Additionally, personal insecurities, past experiences of rejection, and a lack of emotional support contribute to this desperation. Understanding and addressing amatonormativity are crucial in order to combat these societal influences and foster a healthier perspective on relationships and self-esteem. Before you learn how to let go of the need for a partner, here are 5 possible reasons behind why you feel desperate for one:
1. Fear of autonomy can make one want a romantic relationship
Some people may feel anxious about being independent or making decisions or reassuring themselves on their own. They may perceive a relationship as a means to rely on someone else for guidance and comfort, leading to a desperate desire for a partner.
In this state of emotional dependence, as per this article, “you typically end up relying on your partner to meet nearly all needs. When you experience distress, you might look to them immediately before trying to manage your emotions yourself.” Once you focus on self-improvement and become your best version, you’ll be able to focus on a relationship as well.
2. You might want romance to escape personal issues
Feeling desperate for a relationship can sometimes be a way to distract oneself from personal challenges or unresolved issues.
- Some seek romantic relationships to obtain a distraction from their personal struggles like everyday stress or anxiety that they don’t wish to address
- Some people use romantic relationships to seek validation from their partner and worthy of love to mask their insecurities and self-doubt. A partner helps them feel safe and secure
Related Reading: 6 Reasons Why Being Single Is Better Than Being In A Relationship
3. Societal pressure could be the answer to “Why do I keep wanting a boyfriend/girlfriend?”
A study states that by middle adolescence, most kids have been involved in at least one romantic relationship. This societal expectation makes them urgently swipe through countless dating apps, jumping into a hopeless relationship. Here’s how we are pressured into needing a relationship:
- Social media comparisons: The constant display of seemingly perfect relationships on social media creates an unspoken expectation for everyone to conform. It becomes a measure for success
- Family gatherings and inquiries: ‘Well-meaning’ conversations from family members or friends like “Look at that person, they seem your type. Wouldn’t you want to date them?” reinforce the societal belief that being in a relationship should be a need for everyone. Otherwise, you’re considered a misfit in the circles that you depend on for safety
- Casual dialogues among peers: Everyday remarks such as “You’re still single?” again convey the societal expectation that everyone should be in a relationship, adding unnecessary pressure
4. Cultural or religious expectations can make you desperate for a relationship
A study shows that “the more religious people are, the more serious they take notions about the sacramental or covenantal nature of marriage that are central to most religious teaching.” This makes individuals take unhealthy decisions and jump into a serious relationship immediately. For example:
- Many people seek partners of the same faith to ensure alignment in cultural values and traditions, fostering a common foundation for family life
- It’s considered a taboo by many God-fearing folks when someone is not married or if a married couple has no kids. The gossip and pressure that ensues makes one want to be in a relationship that leads to marriage
If that’s you, know that wanting a relationship is not a bad thing. What’s not okay is focusing on the romanticized version of relationships or the stigma associated with not being in one. Try to find your own identity within the religious beliefs you hold.

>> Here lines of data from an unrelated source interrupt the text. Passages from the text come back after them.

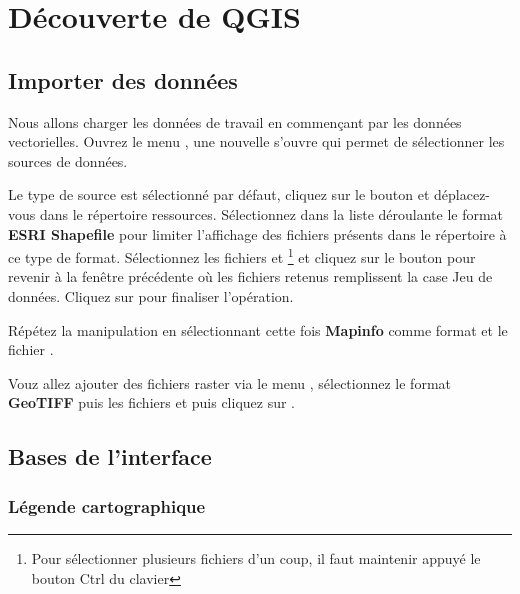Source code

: 
\chapter{Découverte de QGIS}\label{sec:qgis_start}

\section{Importer des données}\label{sec:import}

Nous allons charger les données de travail en commençant par les données vectorielles. Ouvrez le menu  \arrow {}, une nouvelle s'ouvre qui permet de sélectionner les sources de données. 

Le type de source  est sélectionné par défaut, cliquez sur le bouton  et déplacez-vous dans le répertoire ressources. Sélectionnez dans la liste déroulante le format \textbf{ESRI Shapefile} pour limiter l'affichage des fichiers présents dans le répertoire à ce type de format. Sélectionnez les fichiers  et  \footnote{Pour sélectionner plusieurs fichiers d'un coup, il faut maintenir appuyé le bouton Ctrl du clavier} et cliquez sur le bouton  pour revenir à la fenêtre précédente où les fichiers retenus remplissent la case Jeu de données. Cliquez sur  pour finaliser l'opération.

Répétez la manipulation en sélectionnant cette fois \textbf{Mapinfo} comme format et le fichier .

Vouz allez ajouter des fichiers raster via le menu  \arrow {}, sélectionnez le format \textbf{GeoTIFF} puis les fichiers  et  puis cliquez sur .
        
\section{Bases de l'interface}\label{sec:ui_basic} 

\subsection{Légende cartographique}\label{ui_legend}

One might feel desperate to be in a relationship due to cultural or religious expectations
5. You might want a partner for security and stability
For many women, societal conditioning often instills the belief that having a man in their life is synonymous with societal and financial safety. Breaking free from this conditioning involves challenging stereotypes and recognizing that personal strength and independence is what paves the way for a happier and stable life, which can then lead to a relationship if you want.
Also, once you find someone, remember that wanting more in a relationship is not wrong, but putting all your needs or burdens on your partner is. So, try to be aware of when you’re doing that and take a step back.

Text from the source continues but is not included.